她心里很是不平衡,就经常跟封成娣吵架,对着干。她对自己的妈妈说:“我要是嫁出去了,休想吃到我背来的猪大腿,虱子腿腿都不会背来给你吃。”猪大腿在当地是出嫁的女儿回娘家拜年必须要拿来孝敬父母的,还要用猪的前腿,是最贵重的礼品。

她能对自己的妈妈说出这样的话,说明封成娣的偏心到了让这个脸上有疤子的二女儿已经到忍无可忍的地步了。

果真,封成娣从来没有吃到过二女儿背来的猪大腿。

只上到小学毕业的付秀文就在家里干农活了,她学习成绩也不好,考不上中学。那个年代,不像现在,九年制义务教育。成绩差,考不上初中,就只能回家务农,到了该嫁人的年龄,就要找婆家嫁人了。

大姐秀六嫁到了下屯,在下屯的寨子上给妹妹秀文找了一个婆家,男子是个适合踏踏实实过日子的人。

秀文死活不愿意,不愿意嫁在当地干农活,一根筋的要出远门。只上过小学的她,学习成绩本身就不好,脑子也不是很精明,对外面的世界又一无所知。她甚至还有点愚笨,也没有一丁点的自知之明。

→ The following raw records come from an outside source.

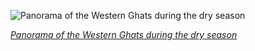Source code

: 
![Panorama of the Western Ghats during the dry season](https://upload.wikimedia.org/wikipedia/commons/thumb/1/18/MatheranPanoramaPointDrySeasonCrop.jpg/900px-MatheranPanoramaPointDrySeasonCrop.jpg)

*[Panorama of the Western Ghats during the dry season](https://wikipedia.org/wiki/File:MatheranPanoramaPointDrySeasonCrop.jpg)*
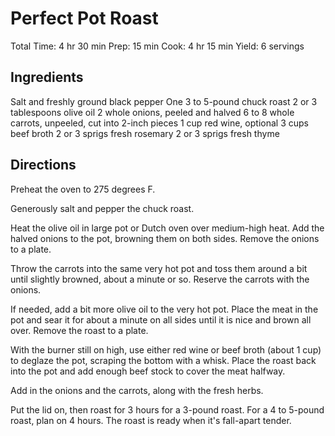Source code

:# Perfect Pot Roast

Total Time: 4 hr 30 min
Prep: 15 min
Cook: 4 hr 15 min
Yield: 6 servings

## Ingredients
Salt and freshly ground black pepper
One 3 to 5-pound chuck roast
2 or 3 tablespoons olive oil
2 whole onions, peeled and halved
6 to 8 whole carrots, unpeeled, cut into 2-inch pieces
1 cup red wine, optional
3 cups beef broth
2 or 3 sprigs fresh rosemary
2 or 3 sprigs fresh thyme

## Directions
Preheat the oven to 275 degrees F.

Generously salt and pepper the chuck roast.

Heat the olive oil in large pot or Dutch oven over medium-high heat. Add the halved onions to the pot, browning them on both sides. Remove the onions to a plate.

Throw the carrots into the same very hot pot and toss them around a bit until slightly browned, about a minute or so. Reserve the carrots with the onions.

If needed, add a bit more olive oil to the very hot pot. Place the meat in the pot and sear it for about a minute on all sides until it is nice and brown all over. Remove the roast to a plate.

With the burner still on high, use either red wine or beef broth (about 1 cup) to deglaze the pot, scraping the bottom with a whisk. Place the roast back into the pot and add enough beef stock to cover the meat halfway.

Add in the onions and the carrots, along with the fresh herbs.

Put the lid on, then roast for 3 hours for a 3-pound roast. For a 4 to 5-pound roast, plan on 4 hours. The roast is ready when it's fall-apart tender.

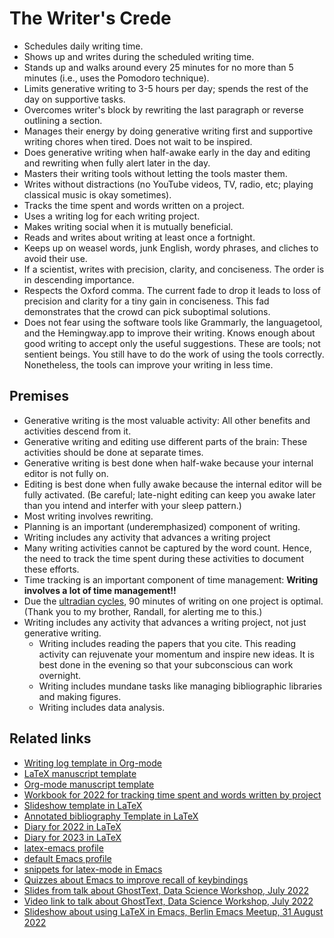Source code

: # The Writer's Crede

- Schedules daily writing time.
- Shows up and writes during the scheduled writing time.
- Stands up and walks around every 25 minutes for no more than 5 minutes (i.e., uses the Pomodoro technique).
- Limits generative writing to 3-5 hours per day; spends the rest of the day on supportive tasks.
- Overcomes writer's block by rewriting the last paragraph or reverse outlining a section.
- Manages their energy by doing generative writing first and supportive writing chores when tired. Does not wait to be inspired.
- Does generative writing when half-awake early in the day and editing and rewriting when fully alert later in the day.
- Masters their writing tools without letting the tools master them. 
- Writes without distractions (no YouTube videos, TV, radio, etc; playing classical music is okay sometimes).
- Tracks the time spent and words written on a project. 
- Uses a writing log for each writing project.
- Makes writing social when it is mutually beneficial. 
- Reads and writes about writing at least once a fortnight.
- Keeps up on weasel words, junk English, wordy phrases, and cliches to avoid their use.
- If a scientist, writes with precision, clarity, and conciseness. The order is in descending importance.
- Respects the Oxford comma. The current fade to drop it leads to loss of precision and clarity for a tiny gain in conciseness. This fad demonstrates that the crowd can pick suboptimal solutions.
- Does not fear using the software tools like Grammarly, the languagetool, and the Hemingway.app to improve their writing. Knows enough about good writing to accept only the useful suggestions. These are tools; not sentient beings. You still have to do the work of using the tools correctly. Nonetheless, the tools can improve your writing in less time.

## Premises

- Generative writing is the most valuable activity: All other benefits and activities descend from it.
- Generative writing and editing use different parts of the brain: These activities should be done at separate times.
- Generative writing is best done when half-wake because your internal editor is not fully on.
- Editing is best done when fully awake because the internal editor will be fully activated. (Be careful; late-night editing can keep you awake later than you intend and interfer with your sleep pattern.)
- Most writing involves rewriting.
- Planning is an important (underemphasized) component of writing.
- Writing includes any activity that advances a writing project
- Many writing activities cannot be captured by the word count. Hence, the need to track the time spent during these activities to document these efforts.
- Time tracking is an important component of time management: **Writing involves a lot of time management!!**
- Due the [ultradian cycles](https://www.youtube.com/watch?v=ezT8kGzYOng), 90 minutes of writing on one project is optimal. (Thank you to my brother, Randall, for alerting me to this.)
- Writing includes any activity that advances a writing project, not just generative writing. 
  - Writing includes reading the papers that you cite. This reading activity can rejuvenate your momentum and inspire new ideas. It is best done in the evening so that your subconscious can work overnight. 
  - Writing includes mundane tasks like managing bibliographic libraries and making figures.
  - Writing includes data analysis.

## Related links

- [Writing log template in Org-mode](https://github.com/MooersLab/writingLogTemplateInOrg)
- [LaTeX manuscript template](https://github.com/MooersLab/manuscriptInLaTeX/edit/main/README.md)
- [Org-mode manuscript template](https://github.com/MooersLab/manuscriptInOrg/edit/main/README.md)
- [Workbook for 2022 for tracking time spent and words written by project](https://github.com/MooersLab/writingProgress2022)
- [Slideshow template in LaTeX](https://github.com/MooersLab/slideshowTemplateLaTeX)
- [Annotated bibliography Template in LaTeX](https://github.com/MooersLab/annotatedBibliography)
- [Diary for 2022 in LaTeX](https://github.com/MooersLab/diary2022inLaTeX)
- [Diary for 2023 in LaTeX](https://github.com/MooersLab/diary2023inLaTeX)
- [latex-emacs profile](https://github.com/MooersLab/latex-emacs)
- [default Emacs profile](https://github.com/MooersLab/configorg)
- [snippets for latex-mode in Emacs](https://github.com/MooersLab/snippet-latex-mode)
- [Quizzes about Emacs to improve recall of keybindings](https://github.com/MooersLab/qemacs)
- [Slides from talk about GhostText, Data Science Workshop, July 2022](https://github.com/MooersLab/DSW22ghosttext)
- [Video link to talk about GhostText, Data Science Workshop, July 2022](https://mediasite.ouhsc.edu/Mediasite/Channel/python/watch/4da0872f028c4255ae12935655e911321d)
- [Slideshow about using LaTeX in Emacs, Berlin Emacs Meetup, 31 August 2022](https://github.com/MooersLab/BerlinEmacsAugust2022)
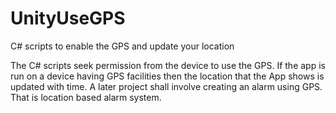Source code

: # UnityUseGPS
C# scripts to enable the GPS and update your location

The C# scripts seek permission from the device to use the GPS. If the app is run on a device having GPS facilities then the location that the App shows is updated with time.
A later project shall involve creating an alarm using GPS. That is location based alarm system.
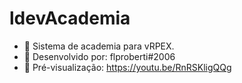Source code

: # ldevAcademia
- 💪 Sistema de academia para vRPEX.
- 🔨 Desenvolvido por: flproberti#2006
- 👀 Pré-visualização: https://youtu.be/RnRSKligQQg
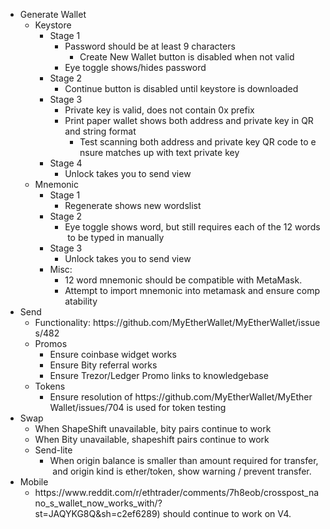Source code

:
<!DOCTYPE html><html><body><ul><li>Generate&nbsp;Wallet<ul><li>Keystore<ul><li>Stage&nbsp;1<ul><li>Password&nbsp;should&nbsp;be&nbsp;at&nbsp;least&nbsp;9&nbsp;characters<ul><li>Create&nbsp;New&nbsp;Wallet&nbsp;button&nbsp;is&nbsp;disabled&nbsp;when&nbsp;not&nbsp;valid</li></ul></li><li>Eye&nbsp;toggle&nbsp;shows/hides&nbsp;password</li></ul></li><li>Stage&nbsp;2<ul><li>Continue&nbsp;button&nbsp;is&nbsp;disabled&nbsp;until&nbsp;keystore&nbsp;is&nbsp;downloaded</li></ul></li><li>Stage&nbsp;3<ul><li>Private&nbsp;key&nbsp;is&nbsp;valid,&nbsp;does&nbsp;not&nbsp;contain&nbsp;0x&nbsp;prefix</li><li>Print&nbsp;paper&nbsp;wallet&nbsp;shows&nbsp;both&nbsp;address&nbsp;and&nbsp;private&nbsp;key&nbsp;in&nbsp;QR&nbsp;and&nbsp;string&nbsp;format<ul><li>Test&nbsp;scanning&nbsp;both&nbsp;address&nbsp;and&nbsp;private&nbsp;key&nbsp;QR&nbsp;code&nbsp;to&nbsp;ensure&nbsp;matches&nbsp;up&nbsp;with&nbsp;text&nbsp;private&nbsp;key</li></ul></li></ul></li><li>Stage&nbsp;4<ul><li>Unlock&nbsp;takes&nbsp;you&nbsp;to&nbsp;send&nbsp;view</li></ul></li></ul></li><li>Mnemonic<ul><li>Stage&nbsp;1<ul><li>Regenerate&nbsp;shows&nbsp;new&nbsp;wordslist</li></ul></li><li>Stage&nbsp;2<ul><li>Eye&nbsp;toggle&nbsp;shows&nbsp;word,&nbsp;but&nbsp;still&nbsp;requires&nbsp;each&nbsp;of&nbsp;the&nbsp;12&nbsp;words&nbsp;to&nbsp;be&nbsp;typed&nbsp;in&nbsp;manually</li></ul></li><li>Stage&nbsp;3<ul><li>Unlock&nbsp;takes&nbsp;you&nbsp;to&nbsp;send&nbsp;view</li></ul></li><li>Misc:<ul><li>12&nbsp;word&nbsp;mnemonic&nbsp;should&nbsp;be&nbsp;compatible&nbsp;with&nbsp;MetaMask.&nbsp;</li><li>Attempt&nbsp;to&nbsp;import&nbsp;mnemonic&nbsp;into&nbsp;metamask&nbsp;and&nbsp;ensure&nbsp;compatability</li></ul></li></ul></li></ul></li><li>Send<ul><li>Functionality:&nbsp;https://github.com/MyEtherWallet/MyEtherWallet/issues/482</li><li>Promos<ul><li>Ensure&nbsp;coinbase&nbsp;widget&nbsp;works</li><li>Ensure&nbsp;Bity&nbsp;referral&nbsp;works</li><li>Ensure&nbsp;Trezor/Ledger&nbsp;Promo&nbsp;links&nbsp;to&nbsp;knowledgebase</li></ul></li><li>Tokens<ul><li>Ensure&nbsp;resolution&nbsp;of&nbsp;https://github.com/MyEtherWallet/MyEtherWallet/issues/704&nbsp;is&nbsp;used&nbsp;for&nbsp;token&nbsp;testing</li></ul></li></ul></li><li>Swap<ul><li>When&nbsp;ShapeShift&nbsp;unavailable,&nbsp;bity&nbsp;pairs&nbsp;continue&nbsp;to&nbsp;work</li><li>When&nbsp;Bity&nbsp;unavailable,&nbsp;shapeshift&nbsp;pairs&nbsp;continue&nbsp;to&nbsp;work</li><li>Send-lite<ul><li>When&nbsp;origin&nbsp;balance&nbsp;is&nbsp;smaller&nbsp;than&nbsp;amount&nbsp;required&nbsp;for&nbsp;transfer,&nbsp;and&nbsp;origin&nbsp;kind&nbsp;is&nbsp;ether/token,&nbsp;show&nbsp;warning&nbsp;/&nbsp;prevent&nbsp;transfer.</li></ul></li></ul></li><li>Mobile<ul><li>https://www.reddit.com/r/ethtrader/comments/7h8eob/crosspost_nano_s_wallet_now_works_with/?st=JAQYKG8Q&amp;sh=c2ef6289)&nbsp;should&nbsp;continue&nbsp;to&nbsp;work&nbsp;on&nbsp;V4.</li></ul></li></ul></body></html>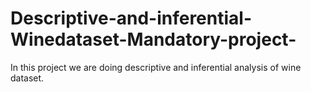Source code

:# Descriptive-and-inferential-Winedataset-Mandatory-project-
In this project we are doing descriptive and inferential analysis of wine dataset. 
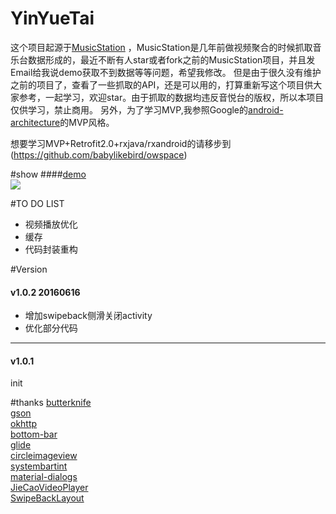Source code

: # YinYueTai
这个项目起源于[MusicStation](https://github.com/babylikebird/MusicStation)
，MusicStation是几年前做视频聚合的时候抓取音乐台数据形成的，最近不断有人star或者fork之前的MusicStation项目，并且发Email给我说demo获取不到数据等等问题，希望我修改。
但是由于很久没有维护之前的项目了，查看了一些抓取的API，还是可以用的，打算重新写这个项目供大家参考，一起学习，欢迎star。由于抓取的数据均违反音悦台的版权，所以本项目仅供学习，禁止商用。
另外，为了学习MVP,我参照Google的[android-architecture](https://github.com/googlesamples/android-architecture)的MVP风格。
<br>

想要学习MVP+Retrofit2.0+rxjava/rxandroid的请移步到(https://github.com/babylikebird/owspace)


#show
####[demo](https://beta.bugly.qq.com/fz5w)
<br>
![](https://github.com/babylikebird/YinYueTai/blob/master/show.gif)

#TO DO LIST
- 视频播放优化<br>
- 缓存
- 代码封装重构

#Version
#### v1.0.2 20160616
 * 增加swipeback侧滑关闭activity
 * 优化部分代码


------
#### v1.0.1
init
 


#thanks
[butterknife](https://github.com/JakeWharton/butterknife)<br/>
[gson](https://github.com/google/gson)<br/>
[okhttp](https://github.com/square/okhttp)<br/>
[bottom-bar](https://github.com/roughike/BottomBar)<br/>
[glide](https://github.com/bumptech/glide)<br/>
[circleimageview](https://github.com/hdodenhof/CircleImageView)<br/>
[systembartint](https://github.com/jgilfelt/SystemBarTint)<br/>
[material-dialogs](https://github.com/afollestad/material-dialogs)<br/>
[JieCaoVideoPlayer](https://github.com/lipangit/JieCaoVideoPlayer)<br/>
[SwipeBackLayout](https://github.com/babylikebird/SwipeBackLayout)
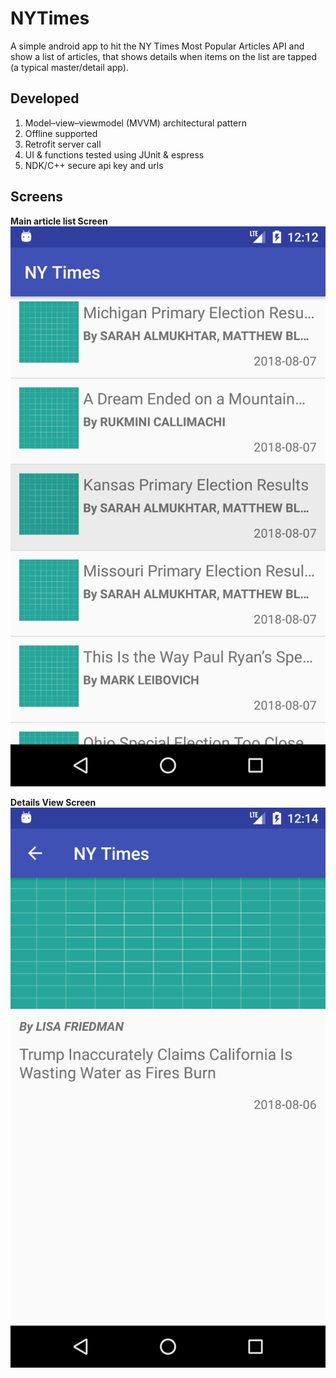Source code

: # NYTimes
A simple android app to hit the NY Times Most Popular Articles API and show a list of articles, that shows details when items on the list are tapped (a typical master/detail app).

## Developed
1. Model–view–viewmodel (MVVM) architectural pattern
2. Offline supported
3. Retrofit server call 
4. UI & functions tested using JUnit & espress
5. NDK/C++ secure api key and urls

## Screens

<b>Main article list Screen</b>
<img src="images/main_article_list.png" alt="Main article list"/>

<b>Details View Screen</b>
<img src="images/article_details_view.png" alt="Details View Screen"/>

当地好一点的家庭,家中的儿子有工作的,根本不会看上她。

付秀文得知姨妈家的大儿子要出门打工,她想跟着老表一起去,又是亲戚,路上也有个照应。她就背着一个牛仔包包出门了。哪知道,刚出门,就被老表以500块钱的价钱,卖给了安徽偏远的一个农村男人。

不想嫁当地,是害怕干农活。被卖到安徽农村,怎么又逃得掉不干农活的命运。

到了安徽后,男人不可能让她自由活动,先是把她关在屋子里,拳打脚踢是在所难免的,直到她生下第一个孩子,她也无心跑了。接着生下第二个孩子,是一个男孩。男孩好像在一岁多的时候,又掉进池塘里淹死了,丈夫就经常打她来出气,婆婆折磨她,她实在受不了了,跑到江苏张家港来打工了。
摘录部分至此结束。